I didn’t use four brass unions just to look pretty. (Not at $15 a pop!) The unions allow the tabletop to be removed from the legs, which will make things tamp down a little harder in the back of the 4Runner next Sunday. The flanges are not conventional pipe floor flanges, but TracPipe AutoFlare natural gas flanges. And that wasn’t an accident or simple good looks either, but a consequence of their length. I needed the table surface at 26″ from the floor, and the TracPipe combos plus the union, the tee, and three 6″ brass pipe sections are just about precisely 26″ long. (The caps at the ends of the legs add about 3/8″, which I can deal with.)

The finished item is shown below, with the Aethernet Concentrator tossed in for atmosphere. Much remains to be done before the workshop, but almost all of that is reading and note-taking. My first 10,000 words of Ten Gentle Opportunies has already been submitted. The Concentrator will be along at the workshop, and my updates from Taos will almost certainly go through it.

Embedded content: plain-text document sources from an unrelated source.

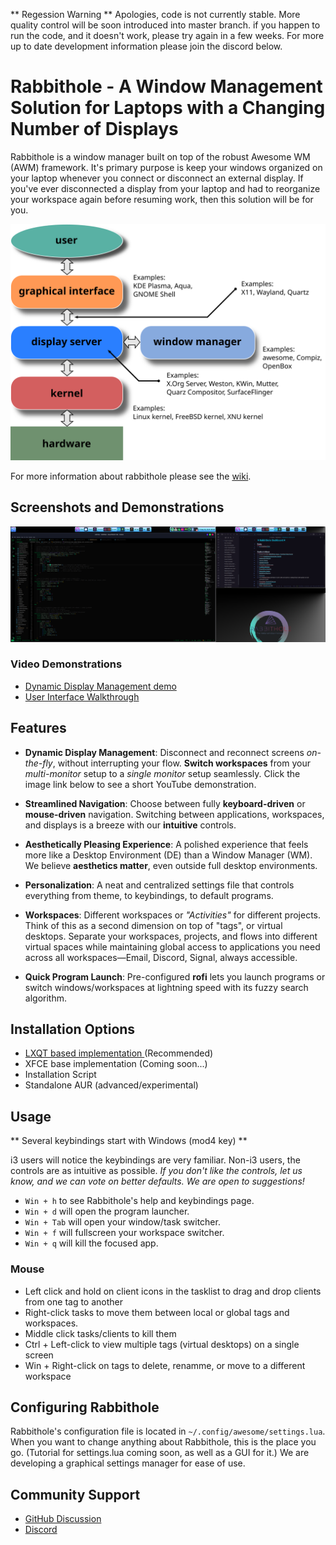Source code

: ** Regession Warning ** Apologies, code is not currently stable. More quality control will be soon introduced into master branch. if you happen to run the code, and it doesn't work, please try again in a few weeks. For more up to date development information please join the discord below.

# Rabbithole - A Window Management Solution for Laptops with a Changing Number of Displays

Rabbithole is a window manager built on top of the robust Awesome WM (AWM) framework. It's primary purpose is keep your windows organized on your laptop whenever you connect or disconnect an external display.  If you've ever disconnected a display from your laptop and had to reorganize your workspace again before resuming work, then this solution will be for you.  

![Diagram of where the window manager fits into the linux display stack](docs/diagrams/Schema_of_the_layers_of_the_graphical_user_interface.svg)

For more information about rabbithole please see the [wiki]( https://github.com/SaintRyoh/rabbithole/wiki/What-is-Rabbithole ).

## Screenshots and Demonstrations
![](docs/install_images/Rabbithole_multi-monitor.png)

### Video Demonstrations
* [ Dynamic Display Management demo ](https://www.youtube.com/watch?v=pRu7rNrFJXI)
* [ User Interface Walkthrough ](https://www.youtube.com/watch?v=ci8KCli6YFQ)

## Features
- **Dynamic Display Management**: Disconnect and reconnect screens _on-the-fly_, without interrupting your flow. **Switch workspaces** from your _multi-monitor_ setup to a _single monitor_ setup seamlessly. Click the image link below to see a short YouTube demonstration.
    
- **Streamlined Navigation**: Choose between fully **keyboard-driven** or **mouse-driven** navigation. Switching between applications, workspaces, and displays is a breeze with our **intuitive** controls.

- **Aesthetically Pleasing Experience**: A polished experience that feels more like a Desktop Environment (DE) than a Window Manager (WM). We believe **aesthetics matter**, even outside full desktop environments.
    
- **Personalization**: A neat and centralized settings file that controls everything from theme, to keybindings, to default programs.
    
- **Workspaces**: Different workspaces or _"Activities"_ for different projects. Think of this as a second dimension on top of "tags", or virtual desktops. Separate your workspaces, projects, and flows into different virtual spaces while maintaining global access to applications you need across all workspaces—Email, Discord, Signal, always accessible.
    
- **Quick Program Launch**: Pre-configured **rofi** lets you launch programs or switch windows/workspaces at lightning speed with its fuzzy search algorithm.


## Installation Options 
* [ LXQT based implementation ](https://github.com/SaintRyoh/rabbithole/wiki/Installation) (Recommended)
* XFCE base implementation (Coming soon...)
* Installation Script
* Standalone AUR (advanced/experimental)

## Usage
** Several keybindings start with Windows (mod4 key) **

i3 users will notice the keybindings are very familiar. Non-i3 users, the controls are as intuitive as possible. _If you don't like the controls, let us know, and we can vote on better defaults. We are open to suggestions!_

- ```Win + h``` to see Rabbithole's help and keybindings page.
- ```Win + d``` will open the program launcher.
- ```Win + Tab``` will open your window/task switcher.
- ```Win + f``` will fullscreen your workspace switcher.
- ```Win + q``` will kill the focused app.

### **Mouse**
- Left click and hold on client icons in the tasklist to drag and drop clients from one tag to another
- Right-click tasks to move them between local or global tags and workspaces.
- Middle click tasks/clients to kill them
- Ctrl + Left-click to view multiple tags (virtual desktops) on a single screen
- Win + Right-click on tags to delete, renamme, or move to a different workspace

## Configuring Rabbithole
Rabbithole's configuration file is located in `~/.config/awesome/settings.lua`. When you want to change anything about Rabbithole, this is the place you go.  (Tutorial for settings.lua coming soon, as well as a GUI for it.) We are developing a graphical settings manager for ease of use.

## Community Support
* [GitHub Discussion](https://github.com/SaintRyoh/rabbithole/discussions)
* [Discord](https://discord.com/channels/1122348043950366823/1122348044382392432) 

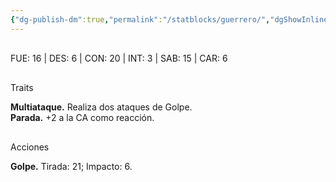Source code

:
 ```yaml
---
{"dg-publish-dm":true,"permalink":"/statblocks/guerrero/","dgShowInlineTitle":"false"}
---
```


<p><span><span style="display:none"> AC:<span id="ac"><strong>17</strong></span> | HP: <span id="hp">58</span> | IN: <span id="in">1</span></span></span></p><p><span><div data-callout-metadata="" data-callout-fold="" data-callout="example" class="callout node-insert-event"><div class="callout-title" dir="auto"><div class="callout-icon"><svg width="16" height="16"></svg></div><div class="callout-title-inner">FUE: <span class="dice-roller no-icon" aria-label-position="top" data-dice="d20+3" aria-label="d20+3
[13]+3"><span class="dice-roller-result">16</span></span> | DES: <span class="dice-roller no-icon" aria-label-position="top" data-dice="d20+1" aria-label="d20+1
[5]+1"><span class="dice-roller-result">6</span></span> | CON: <span class="dice-roller no-icon" aria-label-position="top" data-dice="d20+2" aria-label="d20+2
[18]+2"><span class="dice-roller-result">20</span></span> | INT: <span class="dice-roller no-icon" aria-label-position="top" data-dice="d20+0" aria-label="d20+0
[3]+0"><span class="dice-roller-result">3</span></span> | SAB: <span class="dice-roller no-icon" aria-label-position="top" data-dice="d20+0" aria-label="d20+0
[15]+0"><span class="dice-roller-result">15</span></span> | CAR: <span class="dice-roller no-icon" aria-label-position="top" data-dice="d20+0" aria-label="d20+0
[6]+0"><span class="dice-roller-result">6</span></span></div></div></div></span></p><p><span><div data-callout-metadata="" data-callout-fold="" data-callout="example" class="callout node-insert-event"><div class="callout-title" dir="auto"><div class="callout-icon"><svg width="16" height="16"></svg></div><div class="callout-title-inner">Traits</div></div><div class="callout-content">
<p dir="auto"><strong>Multiataque.</strong> Realiza dos ataques de Golpe.<br>
<strong>Parada.</strong> +2 a la CA como reacción.</p>
</div></div></span></p><p><span><div data-callout-metadata="" data-callout-fold="" data-callout="example" class="callout node-insert-event"><div class="callout-title" dir="auto"><div class="callout-icon"><svg width="16" height="16"></svg></div><div class="callout-title-inner">Acciones</div></div><div class="callout-content">
<p dir="auto"><strong>Golpe.</strong> Tirada: <span class="dice-roller no-icon" aria-label-position="top" data-dice="d20+5" aria-label="d20+5
[16]+5"><span class="dice-roller-result">21</span></span>; Impacto: <span class="dice-roller no-icon" aria-label-position="top" data-dice="2d6+3" aria-label="2d6+3
[1, 2]+3"><span class="dice-roller-result">6</span></span>.</p>
</div></div></span></p>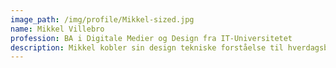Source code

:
 ```yaml
---
image_path: /img/profile/Mikkel-sized.jpg
name: Mikkel Villebro
profession: BA i Digitale Medier og Design fra IT-Universitetet
description: Mikkel kobler sin design tekniske forståelse til hverdagsbrugen af digitale medier. Hvilket skaber en forståelse fra brugerens perspektiv ind i verdenen bag skærmen.
---
```

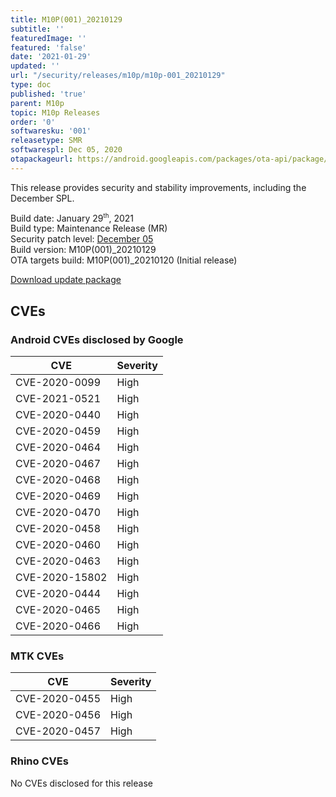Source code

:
 ```yaml
---
title: M10P(001)_20210129
subtitle: ''
featuredImage: ''
featured: 'false'
date: '2021-01-29'
updated: ''
url: "/security/releases/m10p/m10p-001_20210129"
type: doc
published: 'true'
parent: M10p
topic: M10p Releases
order: '0'
softwaresku: '001'
releasetype: SMR
softwarespl: Dec 05, 2020
otapackageurl: https://android.googleapis.com/packages/ota-api/package/01ec65a71f7d1d5ba2ead0fbb23850dacd8ca74a.zip
---
```


This release provides security and stability improvements, including the December SPL.

Build date: January 29<sup><small>th</small></sup>, 2021  
Build type: Maintenance Release (MR)  
Security patch level: [December 05](https://source.android.com/security/bulletin/2020-12-01)  
Build version: M10P(001)_20210129  
OTA targets build: M10P(001)_20210120 (Initial release)

<i class="far fa-cloud-download-alt"></i> [Download update package](https://android.googleapis.com/packages/ota-api/package/01ec65a71f7d1d5ba2ead0fbb23850dacd8ca74a.zip)

## CVEs
### Android CVEs disclosed by Google

| **CVE** | **Severity** |
|---------|--------------|
| CVE-2020-0099 | High |
| CVE-2021-0521 | High |
| CVE-2020-0440 | High |
| CVE-2020-0459 | High |
| CVE-2020-0464 | High |
| CVE-2020-0467 | High |
| CVE-2020-0468 | High |
| CVE-2020-0469 | High |
| CVE-2020-0470 | High |
| CVE-2020-0458 | High |
| CVE-2020-0460 | High |
| CVE-2020-0463 | High |
| CVE-2020-15802 | High |
| CVE-2020-0444 | High |
| CVE-2020-0465 | High |
| CVE-2020-0466 | High |

### MTK CVEs

| **CVE** | **Severity** |
|---------|--------------|
| CVE-2020-0455 | High |
| CVE-2020-0456 | High |
| CVE-2020-0457 | High |


### Rhino CVEs
No CVEs disclosed for this release
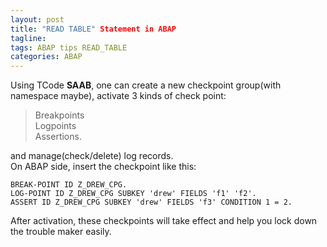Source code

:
 ```yaml
---
layout: post
title: "READ TABLE" Statement in ABAP
tagline: 
tags: ABAP tips READ_TABLE
categories: ABAP
---
```



Using TCode **SAAB**, one can create a new checkpoint group(with namespace maybe), activate 3 kinds of check point:

> Breakpoints    
> Logpoints    
> Assertions.  

and manage(check/delete) log records.  
On ABAP side, insert the checkpoint like this:

`BREAK-POINT ID Z_DREW_CPG.`  
`LOG-POINT ID Z_DREW_CPG SUBKEY 'drew' FIELDS 'f1' 'f2'.`  
`ASSERT ID Z_DREW_CPG SUBKEY 'drew' FIELDS 'f3' CONDITION 1 = 2.`  

After activation, these checkpoints will take effect and help you lock down the trouble maker easily.  
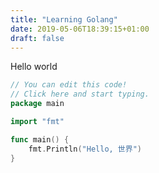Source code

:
 ```yaml
---
title: "Learning Golang"
date: 2019-05-06T18:39:15+01:00
draft: false
---
```


Hello world

```go
// You can edit this code!
// Click here and start typing.
package main

import "fmt"

func main() {
	fmt.Println("Hello, 世界")
}
```
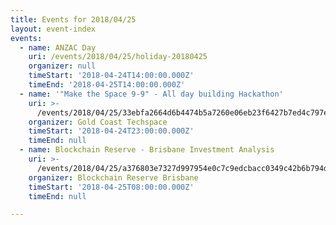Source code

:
 ```yaml
---
title: Events for 2018/04/25
layout: event-index
events:
  - name: ANZAC Day
    uri: /events/2018/04/25/holiday-20180425
    organizer: null
    timeStart: '2018-04-24T14:00:00.000Z'
    timeEnd: '2018-04-25T14:00:00.000Z'
  - name: '"Make the Space 9-9" - All day building Hackathon'
    uri: >-
      /events/2018/04/25/33ebfa2664d6b4474b5a7260e06eb23f6427b7ed4c797ebbe5c556a43054fbb3
    organizer: Gold Coast Techspace
    timeStart: '2018-04-24T23:00:00.000Z'
    timeEnd: null
  - name: Blockchain Reserve - Brisbane Investment Analysis
    uri: >-
      /events/2018/04/25/a376803e7327d997954e0c7c9edcbacc0349c42b6b794d0eb94d5b8fd3f01037
    organizer: Blockchain Reserve Brisbane
    timeStart: '2018-04-25T08:00:00.000Z'
    timeEnd: null

---
```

The tabletop may seem off-center, and it is: I and my legs need to be centered in front of the keyboard, with some mouse-surface to the right. The table is designed to be about as compact as would still be useful, and asymmetry, well, it appeals to me.

Now, how about a fifth flange set into the top side of the table, holding a vertical pipe section to mount the Concentrator about three feet above the table? Hmmmmm…not this week, but the idea is calling to me.